Behold House Bill 2024.

It’s a bill that says Arizona doesn’t have to follow or fund presidential executive orders, Supreme Court decisions, or any other directives from federal agencies unless Congress has signed those orders, decisions, or directives into law.

With a deep sigh, Paul Bender, a former dean of the Arizona State University Law School and current professor of U.S. and Arizona constitutional law courses, tells New Times that state legislators try to do this every year.

“It’s all based on their hope that they can declare semi-independence from the United States or refuse to go along with anything [from the federal government] that they don’t like,” he says. “It’s not only dumb for them to do it, but it’s dangerous.”

Bender worries about the perceived precedence it sets: “It might give people the idea that they can declare themselves free of federal laws they don’t like [or] encourage people to think that they can just ignore federal authority.” 

Any court would find this bill unconstitutional, he says, but that doesn’t stop state politicians from trying.

“I wish they wouldn’t do it because they’re just tempting people to do [things like the group in Oregon] is doing. It’s dangerous,” he adds. 



“People get killed that way – there may still be a shootout. The federal government isn’t going to let them sit there forever. And if [the state Legislature] is encouraging people to do that, damage could be done.

“Maybe the people up in Oregon don’t need that encouragement, but if states start saying, ‘We don’t follow federal law,’ it can lead to bad situations in which people get hurt.”

To be clear, he explains, federal laws “are just not something legislators get to decide. They can have an opinion, but they can’t make a decision about it [and they can’t] just decide they don’t believe in the Supremacy Clause.”

The Supremacy Clause is that part of the Constitution that explicitly says federal law trumps state law:

“This Constitution, and the laws of the United States which shall be made in pursuance thereof; and all treaties made, or which shall be made, under the authority of the United States, shall be the supreme law of the land; and the judges in every state shall be bound thereby, anything in the constitution or laws of any state to the contrary notwithstanding.”
New Times reached out to multiple sponsors of the bill, and while none returned a request for comment, one of them, state Representative Mark Finchem, did speak with other reporters about it.

The Arizona Daily Star reported
 that “[Finchem] said the federal government — and a federal court — cannot force the state to do something that is contrary to the state’s own constitution."

Except that it can, Bender says: “Federal law is the supreme law, and you have to follow it even if your state constitution says you don’t."

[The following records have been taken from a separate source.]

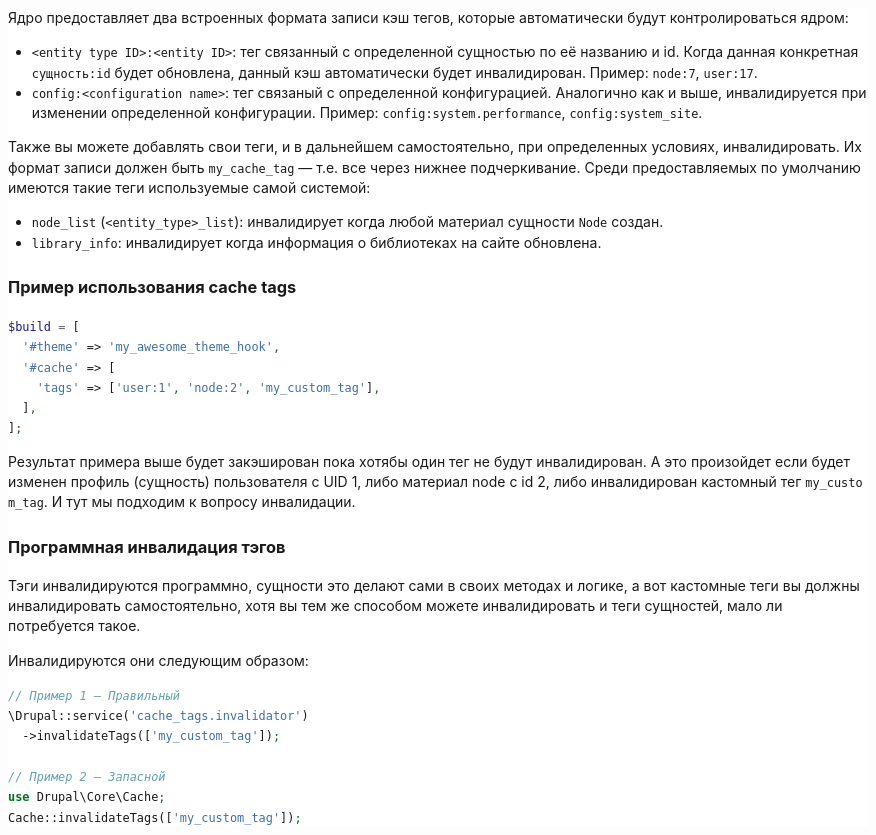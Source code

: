 Ядро предоставляет два встроенных формата записи кэш тегов, которые
автоматически будут контролироваться ядром:

* `<entity type ID>:<entity ID>`: тег связанный с определенной сущностью по её
  названию и id. Когда данная конкретная `сущность:id` будет обновлена, данный
  кэш автоматически будет инвалидирован. Пример: `node:7`, `user:17`.
* `config:<configuration name>`: тег связаный с определенной конфигурацией.
  Аналогично как и выше, инвалидируется при изменении определенной конфигурации.
  Пример: `config:system.performance`, `config:system_site`.

Также вы можете добавлять свои теги, и в дальнейшем самостоятельно, при
определенных условиях, инвалидировать. Их формат записи должен
быть `my_cache_tag` — т.е. все через нижнее подчеркивание. Среди предоставляемых
по умолчанию имеются такие теги используемые самой системой:

* `node_list` (`<entity_type>_list`):  инвалидирует когда любой материал
  сущности `Node` создан.
* `library_info`: инвалидирует когда информация о библиотеках на сайте
  обновлена.

### Пример использования cache tags

```php
$build = [
  '#theme' => 'my_awesome_theme_hook',
  '#cache' => [
    'tags' => ['user:1', 'node:2', 'my_custom_tag'],
  ],
];
```

Результат примера выше будет закэширован пока хотябы один тег не будут
инвалидирован. А это произойдет если будет изменен профиль (сущность)
пользователя с UID 1, либо материал node с id 2, либо инвалидирован кастомный
тег `my_custom_tag`. И тут мы подходим к вопросу инвалидации.

### Программная инвалидация тэгов

Тэги инвалидируются программно, сущности это делают сами в своих методах и
логике, а вот кастомные теги вы должны инвалидировать самостоятельно, хотя вы
тем же способом можете инвалидировать и теги сущностей, мало ли потребуется
такое.

Инвалидируются они следующим образом:

```php {"header":"Инвалидация cache tags"}
// Пример 1 — Правильный
\Drupal::service('cache_tags.invalidator')
  ->invalidateTags(['my_custom_tag']);

// Пример 2 — Запасной
use Drupal\Core\Cache;
Cache::invalidateTags(['my_custom_tag']);
```


[d8-lazy-builder]: ../../../../2017/07/07/d8-lazy-builder/index.ru.md
[d8-services]: ../../../../2017/06/21/d8-services/index.ru.md
[drupal-8-block-plugin]: ../../../../2015/10/19/drupal-8-block-plugin/index.ru.md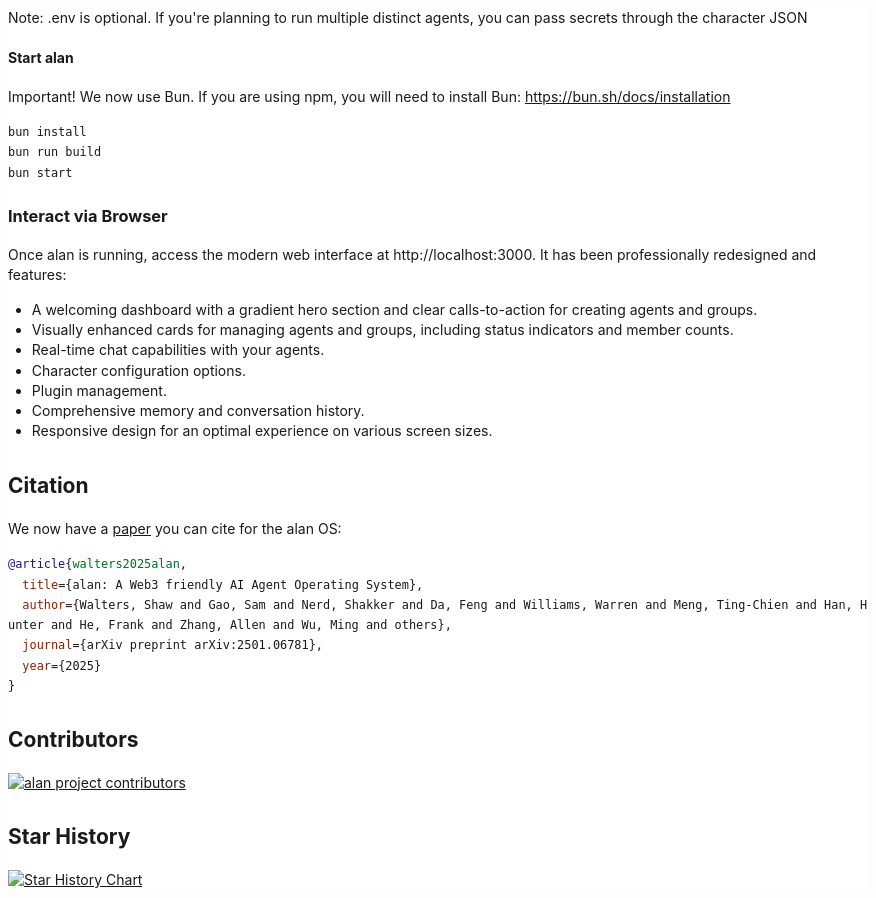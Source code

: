 Note: .env is optional. If you're planning to run multiple distinct agents, you can pass secrets through the character JSON

#### Start alan

Important! We now use Bun. If you are using npm, you will need to install Bun:
https://bun.sh/docs/installation

```bash
bun install
bun run build
bun start
```

### Interact via Browser

Once alan is running, access the modern web interface at http://localhost:3000. It has been professionally redesigned and features:

- A welcoming dashboard with a gradient hero section and clear calls-to-action for creating agents and groups.
- Visually enhanced cards for managing agents and groups, including status indicators and member counts.
- Real-time chat capabilities with your agents.
- Character configuration options.
- Plugin management.
- Comprehensive memory and conversation history.
- Responsive design for an optimal experience on various screen sizes.

## Citation

We now have a [paper](https://arxiv.org/pdf/2501.06781) you can cite for the alan OS:

```bibtex
@article{walters2025alan,
  title={alan: A Web3 friendly AI Agent Operating System},
  author={Walters, Shaw and Gao, Sam and Nerd, Shakker and Da, Feng and Williams, Warren and Meng, Ting-Chien and Han, Hunter and He, Frank and Zhang, Allen and Wu, Ming and others},
  journal={arXiv preprint arXiv:2501.06781},
  year={2025}
}
```

## Contributors

<a href="https://github.com/alanos/alan/graphs/contributors">
  <img src="https://contrib.rocks/image?repo=alanos/alan" alt="alan project contributors" />
</a>

## Star History

[![Star History Chart](https://api.star-history.com/svg?repos=alanos/alan&type=Date)](https://star-history.com/#alanos/alan&Date)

He adds that he’s not surprised Arizona politicians disregard the clause given that “they do a remarkable number of unconstitutional things every year.”


HB 2024 also is on the radar of Sandy Bahr, director of the Arizona chapter of the Sierra Club. She tracks bills like these every year as part of her group’s mission to derail any legislative initiative demanding the federal government turn over all U.S. land to the state.

Last year, four separate bills aiming to do just that passed in both chambers and were struck down only by Governor Doug Ducey’s veto. Former Governor Jan Brewer also vetoed a similar bill a few years earlier.

“The Arizona Legislature is always talking about federal overreach. I feel like this is a bit of state government overreach. And it’s just kind of crazy.”

Bottom line, Bender says, Arizona’s legislators “don’t like what the federal government does, and they feel frustrated because they can’t do anything about it. Shey just declare independence. They go to war with things they don’t like rather than accept it.”